Home switch is on pgun ops main, right bottom in pink square, injector hardware, psub, reset for x-y stage and laser attenuators there.

Spin Dance

Overview

A spin dance most often refers to mapping out the longitudinal component of the beam polarization at an end station as a function of the Wien angle at the injector. The purpose is to determine the Wien angle that maximizes the beam polarization at the experiment. The horizontal Wien filter is typically used b/c it compensates for the net horizontal spin precession incurred by the beam circulating the accelerator. Of course, more generally, any of the injector spin rotators (either Wien and solenoid) can be used e.g. to map out any of the 3 components (x, y or z) of beam polarization at the hall.

Which angles to try?

The measurement of polarization vs.
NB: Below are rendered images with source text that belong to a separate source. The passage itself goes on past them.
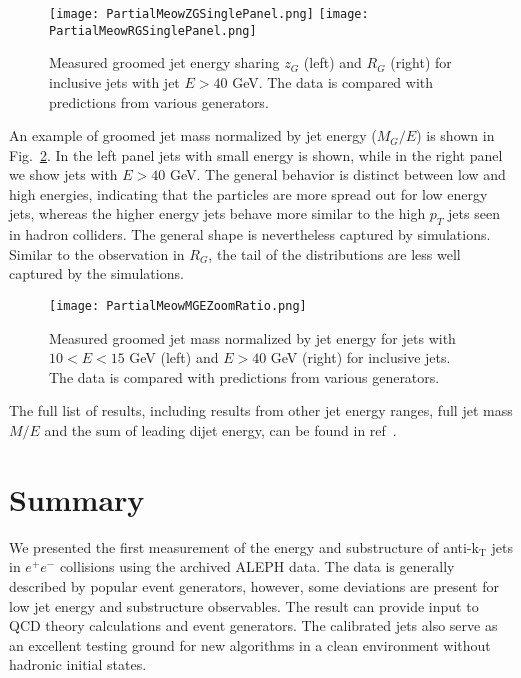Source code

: \documentclass[a4paper,11pt]{article}
\begin{document}
\begin{figure}[ht!]
    \centering
    \texttt{[image: PartialMeowZGSinglePanel.png]}
    \texttt{[image: PartialMeowRGSinglePanel.png]}
    \caption{Measured groomed jet energy sharing $z_G$ (left) and $R_G$ (right) for inclusive jets with jet $E > 40$ GeV.  The data is compared with predictions from various generators.}
    \label{Figure:ResultSubstructure}
\end{figure}

An example of groomed jet mass normalized by jet energy ($M_G/E$) is shown in Fig.~\ref{Figure:ResultMass}.  In the left panel jets with small energy is shown, while in the right panel we show jets with $E > 40$ GeV.  The general behavior is distinct between low and high energies, indicating that the particles are more spread out for low energy jets, whereas the higher energy jets behave more similar to the high $p_T$ jets seen in hadron colliders.  The general shape is nevertheless captured by simulations.  Similar to the observation in $R_G$, the tail of the distributions are less well captured by the simulations.

\begin{figure}[ht!]
    \centering
    \texttt{[image: PartialMeowMGEZoomRatio.png]}
    \caption{Measured groomed jet mass normalized by jet energy for jets with $10 < E < 15$ GeV (left) and $E > 40$ GeV (right) for inclusive jets.  The data is compared with predictions from various generators.}
    \label{Figure:ResultMass}
\end{figure}

The full list of results, including results from other jet energy ranges, full jet mass $M/E$ and the sum of leading dijet energy, can be found in ref~\cite{Chen_2022}.

\section{Summary}

We presented the first measurement of the energy and substructure of anti-k$_\mathrm{T}$ jets in $e^+e^-$ collisions using the archived ALEPH data.
The data is generally described by popular event generators, however, some deviations are present for low jet energy and substructure observables.
The result can provide input to QCD theory calculations and event generators.  The calibrated jets also serve as an excellent testing ground for new algorithms in a clean environment without hadronic initial states.




\end{document}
Wien angle will be a sinusoidal function, b/c the polarization is measuring a projection of the beam polarization along the longitudinal direction. It is inefficient to find the Wien angle that gives maximum polarization by measuring near the maximum, because the polarization does not change much. However, it is very efficient to measure where the polarization is changing most rapidly, e.g. further away from the maximum. Ideally, one would measure +/- 90 deg from expected maximum value, but that most often not possible because it is out of range of the Wien filter capability (+/- 100 deg) and because the Wien filter is an optical device it can also make large angle changes laborious. Typically, +/- 45 deg work very well.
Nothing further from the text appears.